# Best foods for hand taming



## Growly (Jan 15, 2013)

Hi All

We currently have Nyx (she's been with us 6 days now and is around 5 months old). She's not hand tame, but she's not really scared of us or hands, she just really doesn't like them and wants to bite them a lot! However, she will step on our hands completely fine occasionally. We want to reward her for "stepping up" in the hope she'll eventually associate this reward with hands being good. Has anyone got any recommendations for a good treat for this. We've bought some dried chillies, and coconut bits, and will buy some fresh fruit and veg, and maybe some dried fruit tomorrow.
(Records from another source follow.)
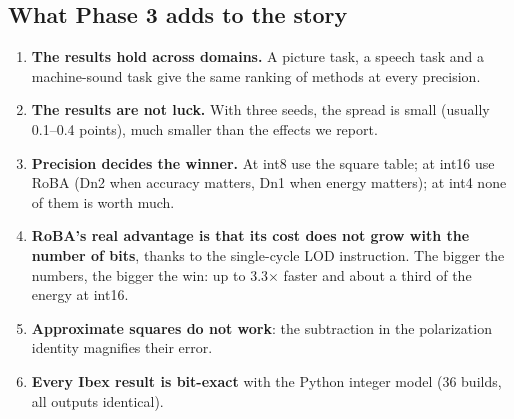 \subsection{What Phase 3 adds to the story}

\begin{enumerate}
  \item \textbf{The results hold across domains.} A picture task, a speech task and a machine-sound task give
        the same ranking of methods at every precision.
  \item \textbf{The results are not luck.} With three seeds, the spread is small (usually 0.1--0.4 points), much
        smaller than the effects we report.
  \item \textbf{Precision decides the winner.} At int8 use the square table; at int16 use RoBA (Dn2 when accuracy
        matters, Dn1 when energy matters); at int4 none of them is worth much.
  \item \textbf{RoBA's real advantage is that its cost does not grow with the number of bits}, thanks to the
        single-cycle LOD instruction. The bigger the numbers, the bigger the win: up to 3.3$\times$ faster and
        about a third of the energy at int16.
  \item \textbf{Approximate squares do not work}: the subtraction in the polarization identity magnifies their
        error.
  \item \textbf{Every Ibex result is bit-exact} with the Python integer model (36 builds, all outputs identical).
\end{enumerate}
Any suggestions will be really appreciated.


----------



## flippityjib (Dec 13, 2012)

Millet. Must birds love it. 

Sent from my DROID RAZR using Tapatalk 2


----------



## tielz (Nov 29, 2012)

I second the spray millet or even a seed mixture would do well.
Birds are social eaters, so you can sit next to your tiel with some sort of fun food like air popped popcorn, bread, cereal, or just spread seeds on a towel on the table for her to investigate while you eat a snack. Earn her trust by making it interesting and fun. 
If she is not afraid of hands then you are ahead of the game already. What she needs is to know that she can trust you and all you need for this is time and patience.


----------



## roxy culver (May 27, 2010)

Tiels really aren't fruit eaters so I wouldn't bother with any...anything that your tiel likes can be used as a treat. Sunflower seeds, carrots, anything they like. Try different things and see which she likes best.


----------